アニメーション制作のLerche(ラルケ、ドイツ語でヒバリの意)は、スタジオ雲雀で2011年頃に結成されたアニメ制作チーム。
過去には「ダンガンロンパ」「機巧少女は傷つかない」、そしてやはり「暗殺教室」。
ちなみに今期はこの「乱歩奇譚」の他に「がっこうぐらし!」の制作にもクレジットされているようだ。
(えーと、ここまでアルスラーン戦記以外ぜんぶ未見…)

要するに、原案にクレジットされた江戸川乱歩も含めて私が初めて触れる製作陣だけど、実績あるのでけっこうしっかりした作品になるんじゃないかということ。
安心して見てもいいんじゃないだろうか。

ただ、内容についてはまったく安心できない(笑)
初回から死体を切断してオブジェにしてしまう猟奇殺人が描かれる。
死体描写も遠慮がなく、現実で何か残酷な事件が起こりでもすれば、即放送自粛に追い込まれるようなギリギリのゴア描写である。
ちゃんと最後まで放送できるのか(この夏の間世の中平和に過ごせるのか)別の意味で安心できなかったりする(笑)

同じノイタミナ枠ということで、「PSYCHO-PASS」の新編集版が現実で起こった殺人事件の余波で放送自粛された件を思い出した。
あれはまだ昨年の話か。放送中止になったのは、お嬢様学園の裏側で起こった凄惨な猟奇殺人のエピソードで、実はこの「乱歩奇譚」はそのPSYCHO-PASSのエピソードを想起させる内容でもある。
少し古風な学校、制服もなんとなく似ている。王陵先輩と後輩女子の百合描写は、乱歩奇譚ではBL描写であるし、声優・櫻井孝宏が両方の作品に出ている。
乱歩奇譚の今回のエピソードは、「人間椅子」が原案だが、PSYCHO-PASSも元ネタになっていたりしないだろうか?(←さすがにこじつけ)


話を戻そう。内容について安心できないという話。
それは単に事件の凄惨さのみではない。
事件を取り巻く人間たちの関係も中々に刺激的で安心できない。

主人公コバヤシ少年は、可愛い顔をしていながら無惨な死体を見てもまったく動じず、自分が警察に容疑者として連行されても笑顔のまま。
挙げ句の果てに、自分の容疑を晴らすことと真犯人を挙げることを「失敗のできないゲーム」と捉え、「楽しいです…♪」なんて言い放つ。

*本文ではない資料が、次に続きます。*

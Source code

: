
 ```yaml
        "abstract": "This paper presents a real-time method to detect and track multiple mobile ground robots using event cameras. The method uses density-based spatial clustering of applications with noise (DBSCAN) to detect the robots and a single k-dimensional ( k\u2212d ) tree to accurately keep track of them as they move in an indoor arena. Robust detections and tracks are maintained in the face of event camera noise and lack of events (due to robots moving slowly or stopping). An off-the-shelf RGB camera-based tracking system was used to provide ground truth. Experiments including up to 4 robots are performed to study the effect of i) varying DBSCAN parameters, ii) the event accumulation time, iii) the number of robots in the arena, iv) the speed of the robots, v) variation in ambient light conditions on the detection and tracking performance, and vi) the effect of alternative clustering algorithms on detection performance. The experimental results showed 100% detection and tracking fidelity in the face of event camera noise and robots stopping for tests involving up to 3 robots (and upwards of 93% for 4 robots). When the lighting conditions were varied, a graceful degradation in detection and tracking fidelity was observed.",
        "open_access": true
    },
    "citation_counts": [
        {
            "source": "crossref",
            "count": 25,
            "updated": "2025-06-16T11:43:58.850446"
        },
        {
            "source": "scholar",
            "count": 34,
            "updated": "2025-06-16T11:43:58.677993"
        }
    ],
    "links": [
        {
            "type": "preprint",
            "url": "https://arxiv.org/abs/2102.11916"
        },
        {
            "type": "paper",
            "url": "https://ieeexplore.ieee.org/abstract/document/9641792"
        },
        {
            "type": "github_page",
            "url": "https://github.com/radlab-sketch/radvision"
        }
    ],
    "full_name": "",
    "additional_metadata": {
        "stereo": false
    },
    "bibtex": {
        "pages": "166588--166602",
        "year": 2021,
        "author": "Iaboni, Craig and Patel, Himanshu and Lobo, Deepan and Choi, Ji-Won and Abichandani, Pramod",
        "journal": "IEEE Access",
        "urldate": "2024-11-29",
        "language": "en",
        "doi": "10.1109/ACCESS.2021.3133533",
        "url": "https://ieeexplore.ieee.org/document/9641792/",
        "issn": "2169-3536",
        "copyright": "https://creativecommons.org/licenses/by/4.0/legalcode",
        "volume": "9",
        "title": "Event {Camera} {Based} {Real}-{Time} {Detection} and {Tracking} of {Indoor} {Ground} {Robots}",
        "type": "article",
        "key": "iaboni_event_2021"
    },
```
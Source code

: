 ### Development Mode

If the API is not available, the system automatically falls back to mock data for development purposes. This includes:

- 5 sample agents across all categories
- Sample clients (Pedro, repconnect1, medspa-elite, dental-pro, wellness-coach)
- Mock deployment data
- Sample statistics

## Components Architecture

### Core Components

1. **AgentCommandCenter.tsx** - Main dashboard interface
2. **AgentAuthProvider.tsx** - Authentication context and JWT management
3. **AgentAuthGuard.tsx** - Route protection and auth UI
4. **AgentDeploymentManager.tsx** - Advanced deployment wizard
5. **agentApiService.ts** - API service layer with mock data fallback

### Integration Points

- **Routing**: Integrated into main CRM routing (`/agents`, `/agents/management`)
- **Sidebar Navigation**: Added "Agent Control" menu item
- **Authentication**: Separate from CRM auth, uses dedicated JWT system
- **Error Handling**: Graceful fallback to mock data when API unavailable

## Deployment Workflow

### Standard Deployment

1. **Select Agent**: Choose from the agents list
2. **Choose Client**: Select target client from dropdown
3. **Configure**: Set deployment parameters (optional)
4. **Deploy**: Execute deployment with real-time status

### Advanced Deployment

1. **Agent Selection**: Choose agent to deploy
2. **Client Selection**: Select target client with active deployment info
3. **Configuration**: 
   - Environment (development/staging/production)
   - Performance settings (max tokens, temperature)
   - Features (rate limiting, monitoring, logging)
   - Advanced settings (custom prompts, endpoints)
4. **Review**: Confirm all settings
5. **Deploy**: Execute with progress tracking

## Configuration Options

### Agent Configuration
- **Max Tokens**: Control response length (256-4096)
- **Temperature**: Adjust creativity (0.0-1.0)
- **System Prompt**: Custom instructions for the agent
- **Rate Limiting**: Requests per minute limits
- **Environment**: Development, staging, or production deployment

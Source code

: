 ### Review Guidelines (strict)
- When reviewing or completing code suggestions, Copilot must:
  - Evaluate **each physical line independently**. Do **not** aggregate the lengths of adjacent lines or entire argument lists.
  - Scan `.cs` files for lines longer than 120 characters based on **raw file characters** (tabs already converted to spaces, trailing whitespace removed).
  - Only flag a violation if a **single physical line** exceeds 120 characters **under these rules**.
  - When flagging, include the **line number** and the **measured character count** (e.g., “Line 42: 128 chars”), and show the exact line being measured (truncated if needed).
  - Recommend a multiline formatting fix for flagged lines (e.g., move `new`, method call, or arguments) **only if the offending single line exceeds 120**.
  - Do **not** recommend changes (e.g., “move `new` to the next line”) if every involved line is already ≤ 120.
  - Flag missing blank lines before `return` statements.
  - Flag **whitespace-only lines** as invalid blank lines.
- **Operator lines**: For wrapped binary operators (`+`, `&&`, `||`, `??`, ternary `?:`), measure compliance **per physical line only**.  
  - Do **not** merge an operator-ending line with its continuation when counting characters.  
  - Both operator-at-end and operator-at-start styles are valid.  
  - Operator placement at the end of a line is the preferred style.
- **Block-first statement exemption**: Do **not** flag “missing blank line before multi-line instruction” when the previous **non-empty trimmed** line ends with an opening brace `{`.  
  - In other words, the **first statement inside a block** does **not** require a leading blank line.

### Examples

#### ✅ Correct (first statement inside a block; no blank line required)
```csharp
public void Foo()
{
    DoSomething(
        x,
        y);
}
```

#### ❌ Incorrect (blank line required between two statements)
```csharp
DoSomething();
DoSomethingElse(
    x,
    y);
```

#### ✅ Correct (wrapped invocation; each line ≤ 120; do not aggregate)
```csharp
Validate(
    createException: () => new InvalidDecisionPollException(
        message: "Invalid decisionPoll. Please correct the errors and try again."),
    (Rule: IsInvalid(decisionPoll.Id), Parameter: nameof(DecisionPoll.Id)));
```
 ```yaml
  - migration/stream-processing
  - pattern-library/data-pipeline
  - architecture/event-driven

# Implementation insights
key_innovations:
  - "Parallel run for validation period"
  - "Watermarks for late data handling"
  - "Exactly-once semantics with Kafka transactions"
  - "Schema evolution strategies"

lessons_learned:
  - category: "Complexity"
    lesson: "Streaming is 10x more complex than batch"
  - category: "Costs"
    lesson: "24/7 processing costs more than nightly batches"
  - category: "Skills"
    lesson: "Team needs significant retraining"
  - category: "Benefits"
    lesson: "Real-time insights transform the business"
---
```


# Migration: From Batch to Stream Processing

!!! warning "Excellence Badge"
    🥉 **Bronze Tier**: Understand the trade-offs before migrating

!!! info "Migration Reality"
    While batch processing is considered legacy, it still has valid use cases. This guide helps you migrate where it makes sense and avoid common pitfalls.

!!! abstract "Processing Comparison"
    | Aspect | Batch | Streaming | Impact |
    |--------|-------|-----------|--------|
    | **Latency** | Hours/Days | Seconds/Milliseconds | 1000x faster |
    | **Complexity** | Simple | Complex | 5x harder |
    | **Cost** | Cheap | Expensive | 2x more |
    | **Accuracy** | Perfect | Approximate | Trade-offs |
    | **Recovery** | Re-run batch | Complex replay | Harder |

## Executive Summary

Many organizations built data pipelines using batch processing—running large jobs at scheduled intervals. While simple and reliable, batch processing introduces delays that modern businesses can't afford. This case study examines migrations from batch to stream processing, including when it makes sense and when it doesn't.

ちなみに作中では、モブキャラなどがシルエットで表現されているのが特徴だが、これは他者に関心を持たないコバヤシ少年の視点を表現しているらしい。
彼にとってどうでもいいクラスの女子たちは会話をしていてもシルエットのまま、つまりよく知らない誰かのままであり、彼を取り調べることになったカガミ警視がコバヤシ少年に名乗るとシルエットから通常の表現に変わった。もともと親しい仲だったハシバ君は、教室に飛び込んできた時に既に通常の表現だった。
コバヤシ少年が誰を認知し、何に興味を持っているかを示すと共に、乱歩奇譚のちょっと怖い世界観を表現してもいるわけで、非常に上手いやり方だと思う。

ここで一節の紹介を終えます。